An exact retyping of all lines below is the answer; pictures do not belong in it.

### Records provided:
--- START ---

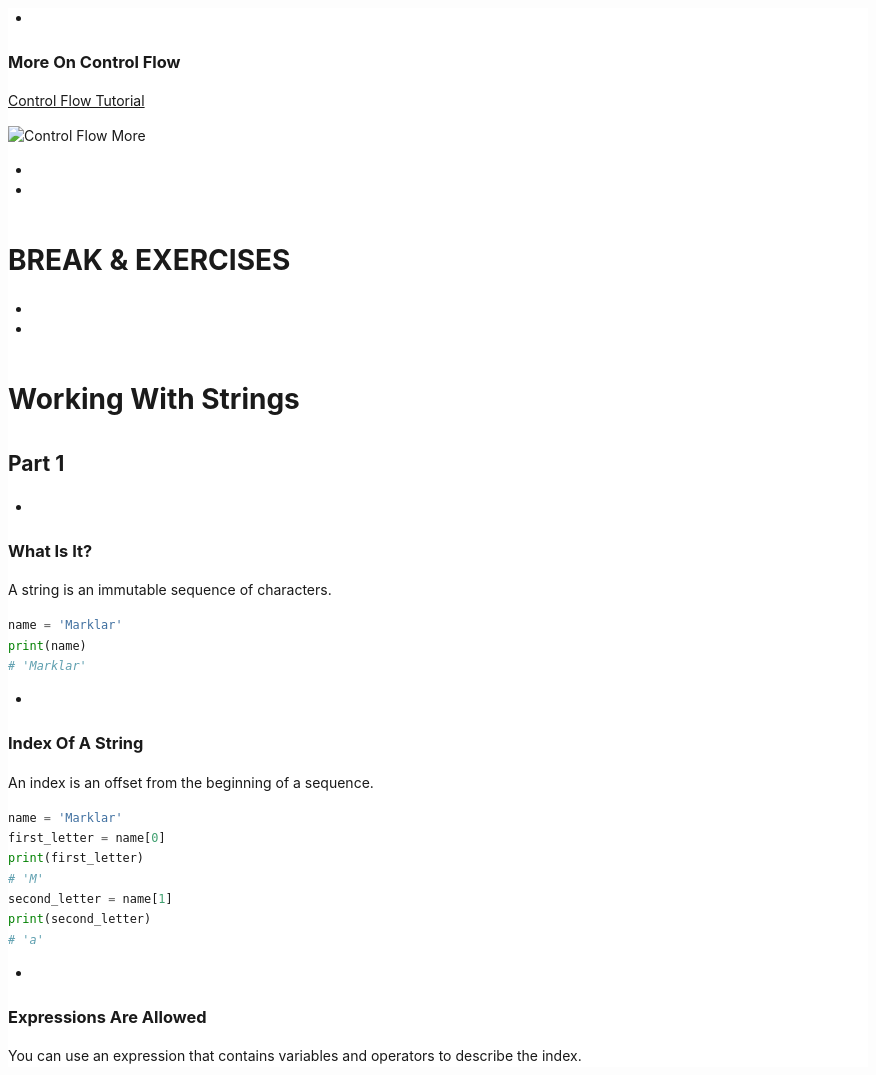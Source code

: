 -

### More On Control Flow 

[Control Flow Tutorial](https://docs.python.org/3/tutorial/controlflow.html)

![Control Flow More](img/control-flow-moar.jpg)

-
-

# BREAK & EXERCISES 

-
-

# Working With Strings
## Part 1

-

### What Is It?

A string is an immutable sequence of characters.

```python
name = 'Marklar'
print(name)
# 'Marklar'
```

-

### Index Of A String

An index is an offset from the beginning of a sequence.

```python
name = 'Marklar'
first_letter = name[0]
print(first_letter)
# 'M'
second_letter = name[1]
print(second_letter)
# 'a'
```

-

### Expressions Are Allowed 

You can use an expression that contains variables and operators to describe the index.
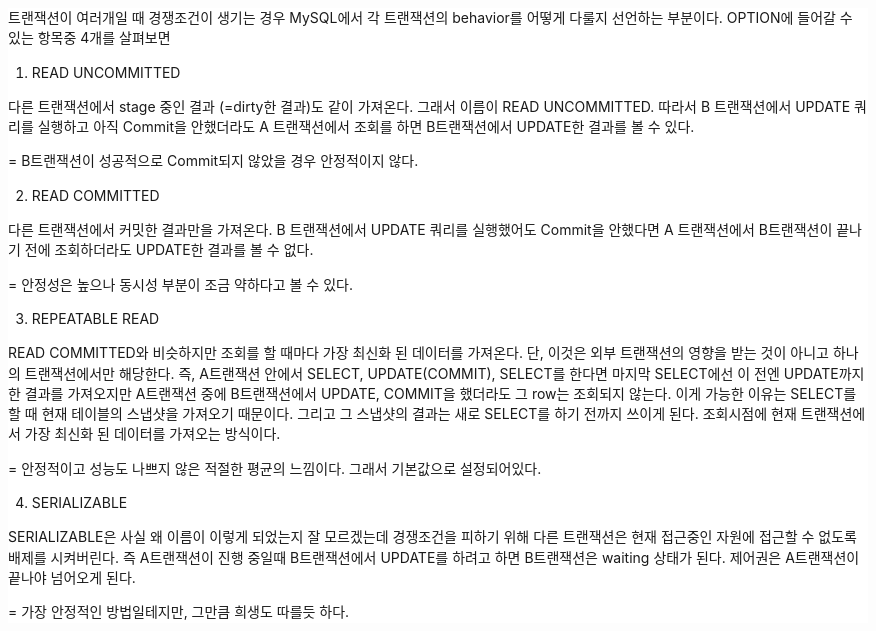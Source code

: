 트랜잭션이 여러개일 때 경쟁조건이 생기는 경우 MySQL에서 각 트랜잭션의 behavior를 어떻게 다룰지 선언하는 부분이다. OPTION에 들어갈 수 있는 항목중 4개를 살펴보면

1. READ UNCOMMITTED

다른 트랜잭션에서 stage 중인 결과 (=dirty한 결과)도 같이 가져온다.
그래서 이름이 READ UNCOMMITTED. 따라서 B 트랜잭션에서 UPDATE 쿼리를 실행하고 아직 Commit을 안했더라도 A 트랜잭션에서 조회를 하면 B트랜잭션에서 UPDATE한 결과를 볼 수 있다.

= B트랜잭션이 성공적으로 Commit되지 않았을 경우 안정적이지 않다.

2. READ COMMITTED

다른 트랜잭션에서 커밋한 결과만을 가져온다. B 트랜잭션에서 UPDATE 쿼리를 실행했어도 Commit을 안했다면 A 트랜잭션에서 B트랜잭션이 끝나기 전에 조회하더라도 UPDATE한 결과를 볼 수 없다.

= 안정성은 높으나 동시성 부분이 조금 약하다고 볼 수 있다.

3. REPEATABLE READ

READ COMMITTED와 비슷하지만 조회를 할 때마다 가장 최신화 된 데이터를 가져온다. 단, 이것은 외부 트랜잭션의 영향을 받는 것이 아니고 하나의 트랜잭션에서만 해당한다. 즉, A트랜잭션 안에서 SELECT, UPDATE(COMMIT), SELECT를 한다면 마지막 SELECT에선 이 전엔 UPDATE까지 한 결과를 가져오지만 A트랜잭션 중에 B트랜잭션에서 UPDATE, COMMIT을 했더라도 그 row는 조회되지 않는다.
이게 가능한 이유는 SELECT를 할 때 현재 테이블의 스냅샷을 가져오기 때문이다. 그리고 그 스냅샷의 결과는 새로 SELECT를 하기 전까지 쓰이게 된다. 조회시점에 현재 트랜잭션에서 가장 최신화 된 데이터를 가져오는 방식이다.

= 안정적이고 성능도 나쁘지 않은 적절한 평균의 느낌이다. 그래서 기본값으로 설정되어있다.

4. SERIALIZABLE

SERIALIZABLE은 사실 왜 이름이 이렇게 되었는지 잘 모르겠는데 경쟁조건을 피하기 위해 다른 트랜잭션은 현재 접근중인 자원에 접근할 수 없도록 배제를 시켜버린다. 즉 A트랜잭션이 진행 중일때 B트랜잭션에서 UPDATE를 하려고 하면 B트랜잭션은 waiting 상태가 된다. 제어권은 A트랜잭션이 끝나야 넘어오게 된다. 

= 가장 안정적인 방법일테지만, 그만큼 희생도 따를듯 하다.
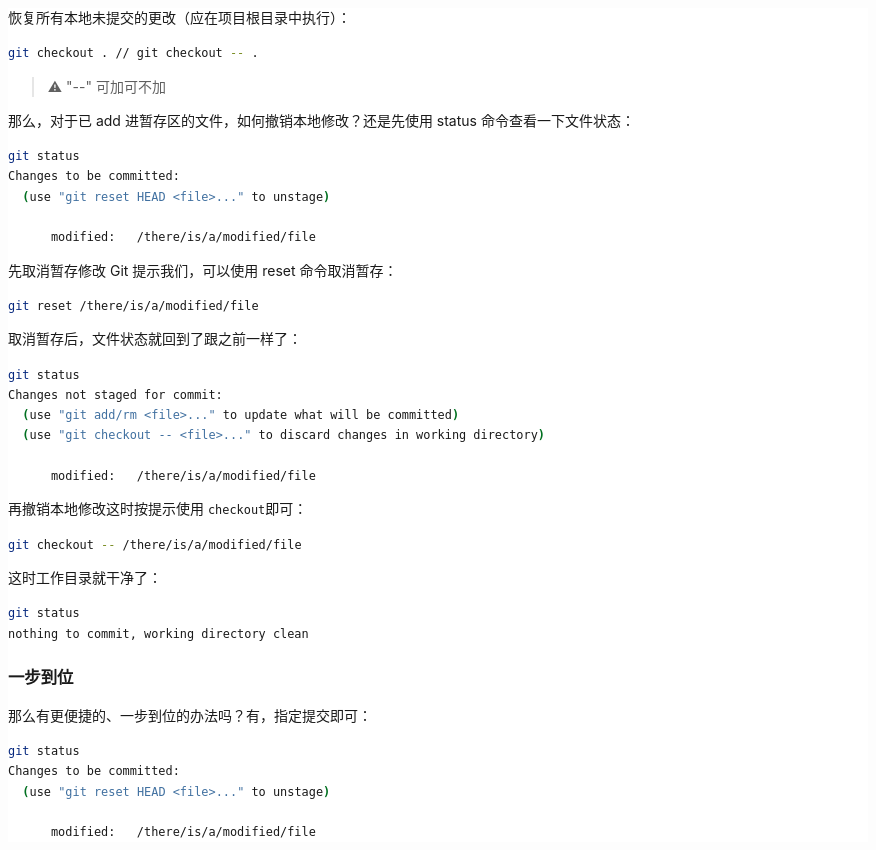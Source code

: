 恢复所有本地未提交的更改（应在项目根目录中执行）：

```bash
git checkout . // git checkout -- .
```

> :warning: "--" 可加可不加

那么，对于已 add 进暂存区的文件，如何撤销本地修改？还是先使用 status 命令查看一下文件状态：

```bash
git status
Changes to be committed:
  (use "git reset HEAD <file>..." to unstage)

      modified:   /there/is/a/modified/file
```

先取消暂存修改 Git 提示我们，可以使用 reset 命令取消暂存：

```bash
git reset /there/is/a/modified/file
```

取消暂存后，文件状态就回到了跟之前一样了：

```bash
git status
Changes not staged for commit:
  (use "git add/rm <file>..." to update what will be committed)
  (use "git checkout -- <file>..." to discard changes in working directory)

      modified:   /there/is/a/modified/file
```

再撤销本地修改这时按提示使用 `checkout`即可：

```bash
git checkout -- /there/is/a/modified/file
```

这时工作目录就干净了：

```bash
git status
nothing to commit, working directory clean
```

### 一步到位

那么有更便捷的、一步到位的办法吗？有，指定提交即可：

```bash
git status
Changes to be committed:
  (use "git reset HEAD <file>..." to unstage)

      modified:   /there/is/a/modified/file
```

--- END ---

### Task output:
Source code

: -

### More On Control Flow 

[Control Flow Tutorial](https://docs.python.org/3/tutorial/controlflow.html)

![Control Flow More](img/control-flow-moar.jpg)

-
-

# BREAK & EXERCISES 

-
-

# Working With Strings
## Part 1

-

### What Is It?

A string is an immutable sequence of characters.

```python
name = 'Marklar'
print(name)
# 'Marklar'
```

-

### Index Of A String

An index is an offset from the beginning of a sequence.

```python
name = 'Marklar'
first_letter = name[0]
print(first_letter)
# 'M'
second_letter = name[1]
print(second_letter)
# 'a'
```

-

### Expressions Are Allowed 

You can use an expression that contains variables and operators to describe the index.
Source code

: 트랜잭션이 여러개일 때 경쟁조건이 생기는 경우 MySQL에서 각 트랜잭션의 behavior를 어떻게 다룰지 선언하는 부분이다. OPTION에 들어갈 수 있는 항목중 4개를 살펴보면

1. READ UNCOMMITTED

다른 트랜잭션에서 stage 중인 결과 (=dirty한 결과)도 같이 가져온다.
그래서 이름이 READ UNCOMMITTED. 따라서 B 트랜잭션에서 UPDATE 쿼리를 실행하고 아직 Commit을 안했더라도 A 트랜잭션에서 조회를 하면 B트랜잭션에서 UPDATE한 결과를 볼 수 있다.

= B트랜잭션이 성공적으로 Commit되지 않았을 경우 안정적이지 않다.

2. READ COMMITTED

다른 트랜잭션에서 커밋한 결과만을 가져온다. B 트랜잭션에서 UPDATE 쿼리를 실행했어도 Commit을 안했다면 A 트랜잭션에서 B트랜잭션이 끝나기 전에 조회하더라도 UPDATE한 결과를 볼 수 없다.

= 안정성은 높으나 동시성 부분이 조금 약하다고 볼 수 있다.

3. REPEATABLE READ

READ COMMITTED와 비슷하지만 조회를 할 때마다 가장 최신화 된 데이터를 가져온다. 단, 이것은 외부 트랜잭션의 영향을 받는 것이 아니고 하나의 트랜잭션에서만 해당한다. 즉, A트랜잭션 안에서 SELECT, UPDATE(COMMIT), SELECT를 한다면 마지막 SELECT에선 이 전엔 UPDATE까지 한 결과를 가져오지만 A트랜잭션 중에 B트랜잭션에서 UPDATE, COMMIT을 했더라도 그 row는 조회되지 않는다.
이게 가능한 이유는 SELECT를 할 때 현재 테이블의 스냅샷을 가져오기 때문이다. 그리고 그 스냅샷의 결과는 새로 SELECT를 하기 전까지 쓰이게 된다. 조회시점에 현재 트랜잭션에서 가장 최신화 된 데이터를 가져오는 방식이다.

= 안정적이고 성능도 나쁘지 않은 적절한 평균의 느낌이다. 그래서 기본값으로 설정되어있다.

4. SERIALIZABLE

SERIALIZABLE은 사실 왜 이름이 이렇게 되었는지 잘 모르겠는데 경쟁조건을 피하기 위해 다른 트랜잭션은 현재 접근중인 자원에 접근할 수 없도록 배제를 시켜버린다. 즉 A트랜잭션이 진행 중일때 B트랜잭션에서 UPDATE를 하려고 하면 B트랜잭션은 waiting 상태가 된다. 제어권은 A트랜잭션이 끝나야 넘어오게 된다. 

= 가장 안정적인 방법일테지만, 그만큼 희생도 따를듯 하다.
Source code

: 恢复所有本地未提交的更改（应在项目根目录中执行）：

```bash
git checkout . // git checkout -- .
```

> :warning: "--" 可加可不加

那么，对于已 add 进暂存区的文件，如何撤销本地修改？还是先使用 status 命令查看一下文件状态：

```bash
git status
Changes to be committed:
  (use "git reset HEAD <file>..." to unstage)

      modified:   /there/is/a/modified/file
```

先取消暂存修改 Git 提示我们，可以使用 reset 命令取消暂存：

```bash
git reset /there/is/a/modified/file
```

取消暂存后，文件状态就回到了跟之前一样了：

```bash
git status
Changes not staged for commit:
  (use "git add/rm <file>..." to update what will be committed)
  (use "git checkout -- <file>..." to discard changes in working directory)

      modified:   /there/is/a/modified/file
```

再撤销本地修改这时按提示使用 `checkout`即可：

```bash
git checkout -- /there/is/a/modified/file
```

这时工作目录就干净了：

```bash
git status
nothing to commit, working directory clean
```

### 一步到位

那么有更便捷的、一步到位的办法吗？有，指定提交即可：

```bash
git status
Changes to be committed:
  (use "git reset HEAD <file>..." to unstage)

      modified:   /there/is/a/modified/file
```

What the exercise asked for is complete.